No Crystal Ball Needed: Jez Humble Shares Trick to Predicting High IT Performance

It didn’t hit me until after a second viewing of Jez Humble’s recent webinar with Perforce that his ways to predict high IT performance aren’t just a neat party trick; they’re absolutely essential. The days of bugs making it into production, distrust between departments, and delayed fixes and releases are becoming a thing of the past, at least among “high performers” of the world.

And as the complexity of software grows year after year, being able to accurately predict success may be the only way to actually achieve it.

Jez lists the following must-haves for anyone looking to consistently guarantee a high level of IT performance:

  • Peer-reviewed change approval process
  • Version control everything
  • Proactive monitoring
  • High-trust organizational culture
  • Win-win relationship between Dev and Ops

After being able to check off the above items, Jez gives IT a list of ways that high performance can be measured in-play. This allows IT to not just be able to validate their predictions, but to ensure that they’re on the correct path to aligning themselves with current business objectives, and removing the bottlenecks and inefficiencies that have plagued the SDLC for too long.

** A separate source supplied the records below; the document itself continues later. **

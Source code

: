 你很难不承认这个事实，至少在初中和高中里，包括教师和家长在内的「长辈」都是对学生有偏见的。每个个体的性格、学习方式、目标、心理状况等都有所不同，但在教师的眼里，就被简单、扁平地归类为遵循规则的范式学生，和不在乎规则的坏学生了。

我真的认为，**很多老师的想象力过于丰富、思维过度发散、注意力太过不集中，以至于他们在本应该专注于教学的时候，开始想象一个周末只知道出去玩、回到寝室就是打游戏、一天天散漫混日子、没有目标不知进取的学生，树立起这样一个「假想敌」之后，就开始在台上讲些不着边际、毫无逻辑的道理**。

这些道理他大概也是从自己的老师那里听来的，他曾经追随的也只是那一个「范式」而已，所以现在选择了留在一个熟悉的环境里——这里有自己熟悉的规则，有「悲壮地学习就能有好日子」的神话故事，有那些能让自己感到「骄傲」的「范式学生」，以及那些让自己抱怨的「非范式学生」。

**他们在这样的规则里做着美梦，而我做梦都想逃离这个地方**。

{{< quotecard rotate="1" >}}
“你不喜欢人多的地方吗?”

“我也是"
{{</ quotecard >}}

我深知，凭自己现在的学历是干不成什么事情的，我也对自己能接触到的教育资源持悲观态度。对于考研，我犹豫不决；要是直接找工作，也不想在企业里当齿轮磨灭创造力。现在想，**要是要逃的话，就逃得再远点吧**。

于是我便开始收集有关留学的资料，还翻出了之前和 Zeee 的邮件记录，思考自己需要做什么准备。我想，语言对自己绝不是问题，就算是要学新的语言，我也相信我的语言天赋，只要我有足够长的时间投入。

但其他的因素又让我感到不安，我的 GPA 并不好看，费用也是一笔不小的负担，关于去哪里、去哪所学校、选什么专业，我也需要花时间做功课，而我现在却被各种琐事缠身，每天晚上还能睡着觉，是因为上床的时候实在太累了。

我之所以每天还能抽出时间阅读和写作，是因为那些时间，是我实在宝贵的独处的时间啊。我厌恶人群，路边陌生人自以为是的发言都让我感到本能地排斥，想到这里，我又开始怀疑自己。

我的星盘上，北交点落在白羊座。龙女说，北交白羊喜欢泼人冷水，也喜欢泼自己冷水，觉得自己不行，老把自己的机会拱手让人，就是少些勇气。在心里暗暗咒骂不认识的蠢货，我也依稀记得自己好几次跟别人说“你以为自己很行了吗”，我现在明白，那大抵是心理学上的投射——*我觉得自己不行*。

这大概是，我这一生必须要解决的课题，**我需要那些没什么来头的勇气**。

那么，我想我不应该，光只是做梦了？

I won’t share everything from the webinar; it’s really worth watching on your own, as Jez tells the story far better than I do. But one of the most effective ways to measure performance that you may have heard Jez, Gene Kim, or others speak to in the past is that around “lead time.”

Jez suggests that IT ask themselves:

  • How quickly can we restore service?
  • How quickly can we get a critical fix to users?
  • How quickly can I validate if a feature is valuable?

I had a question of my own for Jez that I was lucky enough to have answered during the Q&A period. I asked, if he felt that dev/test environment availability was ultimately just as important as the availability of an application as a whole and Jez answered:

Yes. The key quote in Continuous Delivery is, “If it hurts, bring the pain forward. If you find an error in production, test it daily to find that error earlier, and more often. Make your architecture more simple, easy to deploy, easy to test, and able to be validated earlier in the process.

Of course the ideal time to ask (and to be able to answer) Jez’s questions is long before service goes down, a critical fix is needed, or a feature is released.

Whether you can confidently answer those questions or not should give you a pretty solid performance prediction of your own.